■ Instructions to follow ■
Every line below that contains "Mechanical" is to be copied.

━━━━━━━━━━━━━━━━━━━━━━━━━━━━━━

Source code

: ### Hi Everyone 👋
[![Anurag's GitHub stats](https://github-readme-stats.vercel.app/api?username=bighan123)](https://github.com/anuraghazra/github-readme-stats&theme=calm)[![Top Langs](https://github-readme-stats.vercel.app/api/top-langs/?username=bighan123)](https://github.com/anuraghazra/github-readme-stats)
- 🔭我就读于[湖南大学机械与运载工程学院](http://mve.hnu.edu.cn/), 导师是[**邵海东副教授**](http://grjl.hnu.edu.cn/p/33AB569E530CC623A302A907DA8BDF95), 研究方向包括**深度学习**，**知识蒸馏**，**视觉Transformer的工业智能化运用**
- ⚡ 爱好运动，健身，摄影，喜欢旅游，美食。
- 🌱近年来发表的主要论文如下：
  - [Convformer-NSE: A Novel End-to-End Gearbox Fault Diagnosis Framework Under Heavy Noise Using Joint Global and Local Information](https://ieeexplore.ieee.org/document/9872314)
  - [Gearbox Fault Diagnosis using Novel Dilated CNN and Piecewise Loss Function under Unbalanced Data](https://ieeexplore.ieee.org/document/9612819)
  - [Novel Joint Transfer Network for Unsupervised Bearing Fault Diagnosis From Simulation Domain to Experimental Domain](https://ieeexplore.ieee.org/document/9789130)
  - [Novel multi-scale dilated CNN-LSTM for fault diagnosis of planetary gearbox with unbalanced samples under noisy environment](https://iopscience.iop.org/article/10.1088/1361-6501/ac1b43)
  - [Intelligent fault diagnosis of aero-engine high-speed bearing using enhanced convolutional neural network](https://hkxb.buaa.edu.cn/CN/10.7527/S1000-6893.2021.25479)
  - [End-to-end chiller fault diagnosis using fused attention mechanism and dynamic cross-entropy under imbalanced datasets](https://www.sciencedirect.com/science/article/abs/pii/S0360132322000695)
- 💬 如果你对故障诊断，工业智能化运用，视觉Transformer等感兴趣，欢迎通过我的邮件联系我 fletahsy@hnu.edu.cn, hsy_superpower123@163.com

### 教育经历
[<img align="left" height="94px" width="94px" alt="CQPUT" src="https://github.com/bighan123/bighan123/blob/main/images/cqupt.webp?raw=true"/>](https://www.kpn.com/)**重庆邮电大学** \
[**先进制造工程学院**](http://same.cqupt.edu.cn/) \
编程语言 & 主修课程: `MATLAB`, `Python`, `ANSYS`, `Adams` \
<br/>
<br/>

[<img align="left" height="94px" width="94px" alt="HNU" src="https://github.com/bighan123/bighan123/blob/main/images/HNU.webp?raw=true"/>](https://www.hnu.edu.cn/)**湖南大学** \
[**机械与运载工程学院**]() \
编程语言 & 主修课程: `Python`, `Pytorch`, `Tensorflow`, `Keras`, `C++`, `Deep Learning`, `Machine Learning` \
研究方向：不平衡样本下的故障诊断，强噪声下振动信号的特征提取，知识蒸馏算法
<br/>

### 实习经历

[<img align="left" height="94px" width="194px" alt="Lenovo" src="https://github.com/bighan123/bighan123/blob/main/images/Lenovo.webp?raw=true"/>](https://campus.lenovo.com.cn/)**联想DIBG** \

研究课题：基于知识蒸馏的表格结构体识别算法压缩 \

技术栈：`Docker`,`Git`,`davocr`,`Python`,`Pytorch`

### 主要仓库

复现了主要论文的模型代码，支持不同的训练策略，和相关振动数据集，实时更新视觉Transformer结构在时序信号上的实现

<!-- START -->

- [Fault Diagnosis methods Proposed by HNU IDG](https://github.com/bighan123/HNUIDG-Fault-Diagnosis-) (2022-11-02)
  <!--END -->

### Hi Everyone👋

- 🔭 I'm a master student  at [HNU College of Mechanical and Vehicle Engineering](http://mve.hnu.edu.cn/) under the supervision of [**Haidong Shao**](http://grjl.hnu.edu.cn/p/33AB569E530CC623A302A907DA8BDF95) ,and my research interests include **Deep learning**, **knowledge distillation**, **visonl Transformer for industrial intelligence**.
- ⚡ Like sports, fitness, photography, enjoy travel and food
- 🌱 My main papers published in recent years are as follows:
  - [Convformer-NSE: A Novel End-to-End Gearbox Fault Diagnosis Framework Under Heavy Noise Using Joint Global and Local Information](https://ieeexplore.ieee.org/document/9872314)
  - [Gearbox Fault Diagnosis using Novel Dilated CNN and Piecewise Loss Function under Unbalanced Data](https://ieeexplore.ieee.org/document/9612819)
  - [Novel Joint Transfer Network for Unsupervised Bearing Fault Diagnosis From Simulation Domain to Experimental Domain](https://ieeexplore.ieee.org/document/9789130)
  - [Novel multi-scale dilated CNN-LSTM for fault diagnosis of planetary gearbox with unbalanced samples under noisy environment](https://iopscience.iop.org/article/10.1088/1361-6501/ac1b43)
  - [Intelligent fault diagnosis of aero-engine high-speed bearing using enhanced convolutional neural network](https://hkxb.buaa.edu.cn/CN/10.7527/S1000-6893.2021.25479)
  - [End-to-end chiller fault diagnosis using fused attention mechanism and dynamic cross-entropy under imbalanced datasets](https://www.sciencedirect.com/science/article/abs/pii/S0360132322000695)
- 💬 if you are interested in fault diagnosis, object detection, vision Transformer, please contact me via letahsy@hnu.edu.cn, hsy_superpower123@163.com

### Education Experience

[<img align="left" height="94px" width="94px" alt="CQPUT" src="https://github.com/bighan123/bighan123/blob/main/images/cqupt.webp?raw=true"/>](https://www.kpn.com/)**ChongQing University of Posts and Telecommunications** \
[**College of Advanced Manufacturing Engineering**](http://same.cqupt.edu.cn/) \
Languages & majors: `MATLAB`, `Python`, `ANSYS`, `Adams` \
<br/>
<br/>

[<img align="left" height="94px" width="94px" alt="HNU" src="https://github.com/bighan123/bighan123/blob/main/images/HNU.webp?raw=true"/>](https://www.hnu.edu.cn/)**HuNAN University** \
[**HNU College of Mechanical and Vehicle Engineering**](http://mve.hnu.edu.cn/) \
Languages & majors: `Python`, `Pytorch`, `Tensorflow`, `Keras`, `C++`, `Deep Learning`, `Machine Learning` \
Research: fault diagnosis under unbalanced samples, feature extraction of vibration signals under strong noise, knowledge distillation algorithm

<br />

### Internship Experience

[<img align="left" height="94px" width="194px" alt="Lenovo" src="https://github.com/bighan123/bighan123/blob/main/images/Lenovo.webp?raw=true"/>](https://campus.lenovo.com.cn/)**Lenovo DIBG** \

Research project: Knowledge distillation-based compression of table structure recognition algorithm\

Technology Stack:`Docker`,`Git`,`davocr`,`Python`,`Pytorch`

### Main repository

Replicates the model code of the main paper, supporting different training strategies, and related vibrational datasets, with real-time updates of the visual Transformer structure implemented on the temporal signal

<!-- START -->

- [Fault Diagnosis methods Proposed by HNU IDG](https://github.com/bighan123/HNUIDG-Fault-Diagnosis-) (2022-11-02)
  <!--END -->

━━━━━━━━━━━━━━━━━━━━━━━━━━━━━━

■ Exercise solution ■
- 🔭 I'm a master student  at [HNU College of Mechanical and Vehicle Engineering](http://mve.hnu.edu.cn/) under the supervision of [**Haidong Shao**](http://grjl.hnu.edu.cn/p/33AB569E530CC623A302A907DA8BDF95) ,and my research interests include **Deep learning**, **knowledge distillation**, **visonl Transformer for industrial intelligence**.
[**HNU College of Mechanical and Vehicle Engineering**](http://mve.hnu.edu.cn/) \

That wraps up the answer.